§ **WORK REQUEST**: Repeat each record exactly. Any picture gets left out.

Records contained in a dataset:
▬▬▬

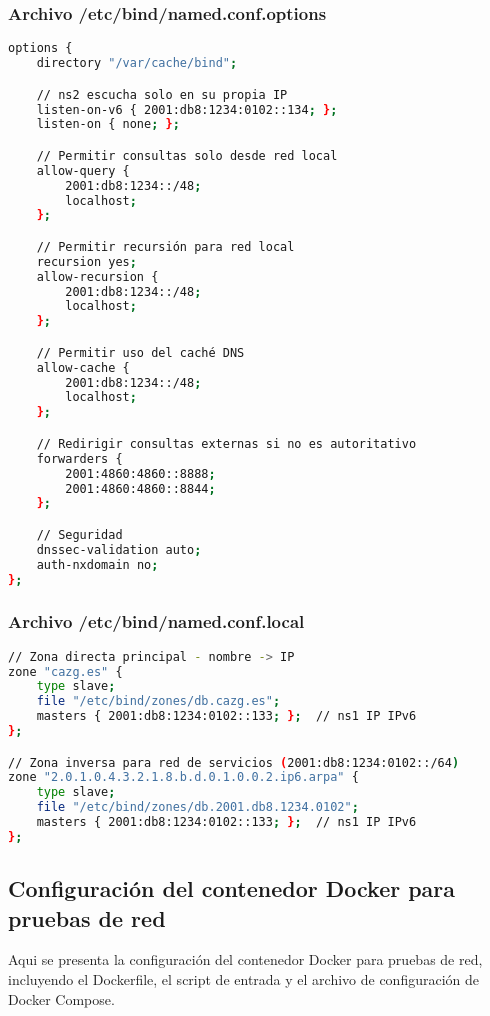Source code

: \subsubsection{Archivo /etc/bind/named.conf.options}
\label{Apendice2:named.conf.options_dns2}
\begin{lstlisting}[language=bash]
options {
    directory "/var/cache/bind";

    // ns2 escucha solo en su propia IP
    listen-on-v6 { 2001:db8:1234:0102::134; };
    listen-on { none; };

    // Permitir consultas solo desde red local
    allow-query {
        2001:db8:1234::/48;
        localhost;
    };

    // Permitir recursión para red local
    recursion yes;
    allow-recursion {
        2001:db8:1234::/48;
        localhost;
    };

    // Permitir uso del caché DNS
    allow-cache {
        2001:db8:1234::/48;
        localhost;
    };

    // Redirigir consultas externas si no es autoritativo
    forwarders {
        2001:4860:4860::8888;
        2001:4860:4860::8844;
    };

    // Seguridad
    dnssec-validation auto;
    auth-nxdomain no;
};

\end{lstlisting}

\subsubsection{Archivo /etc/bind/named.conf.local}
\label{Apendice2:named.conf.local_dns2}
\begin{lstlisting}[language=bash]
// Zona directa principal - nombre -> IP
zone "cazg.es" {
    type slave;
    file "/etc/bind/zones/db.cazg.es";
    masters { 2001:db8:1234:0102::133; };  // ns1 IP IPv6
};

// Zona inversa para red de servicios (2001:db8:1234:0102::/64)
zone "2.0.1.0.4.3.2.1.8.b.d.0.1.0.0.2.ip6.arpa" {
    type slave;
    file "/etc/bind/zones/db.2001.db8.1234.0102"; 
    masters { 2001:db8:1234:0102::133; };  // ns1 IP IPv6
}; 
\end{lstlisting}

\subsection{Configuración del contenedor Docker para pruebas de red}
\label{Apendice2:configuracion_contenedor_red}
Aqui se presenta la configuración del contenedor Docker para pruebas de red, incluyendo el Dockerfile, el script de entrada y el archivo de configuración de Docker Compose.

▬▬▬

§ **WRITTEN SOLUTION**:
Source code

: \subsubsection{Archivo /etc/bind/named.conf.options}
\label{Apendice2:named.conf.options_dns2}
\begin{lstlisting}[language=bash]
options {
    directory "/var/cache/bind";

    // ns2 escucha solo en su propia IP
    listen-on-v6 { 2001:db8:1234:0102::134; };
    listen-on { none; };

    // Permitir consultas solo desde red local
    allow-query {
        2001:db8:1234::/48;
        localhost;
    };

    // Permitir recursión para red local
    recursion yes;
    allow-recursion {
        2001:db8:1234::/48;
        localhost;
    };

    // Permitir uso del caché DNS
    allow-cache {
        2001:db8:1234::/48;
        localhost;
    };

    // Redirigir consultas externas si no es autoritativo
    forwarders {
        2001:4860:4860::8888;
        2001:4860:4860::8844;
    };

    // Seguridad
    dnssec-validation auto;
    auth-nxdomain no;
};

\end{lstlisting}

\subsubsection{Archivo /etc/bind/named.conf.local}
\label{Apendice2:named.conf.local_dns2}
\begin{lstlisting}[language=bash]
// Zona directa principal - nombre -> IP
zone "cazg.es" {
    type slave;
    file "/etc/bind/zones/db.cazg.es";
    masters { 2001:db8:1234:0102::133; };  // ns1 IP IPv6
};

// Zona inversa para red de servicios (2001:db8:1234:0102::/64)
zone "2.0.1.0.4.3.2.1.8.b.d.0.1.0.0.2.ip6.arpa" {
    type slave;
    file "/etc/bind/zones/db.2001.db8.1234.0102"; 
    masters { 2001:db8:1234:0102::133; };  // ns1 IP IPv6
}; 
\end{lstlisting}

\subsection{Configuración del contenedor Docker para pruebas de red}
\label{Apendice2:configuracion_contenedor_red}
Aqui se presenta la configuración del contenedor Docker para pruebas de red, incluyendo el Dockerfile, el script de entrada y el archivo de configuración de Docker Compose.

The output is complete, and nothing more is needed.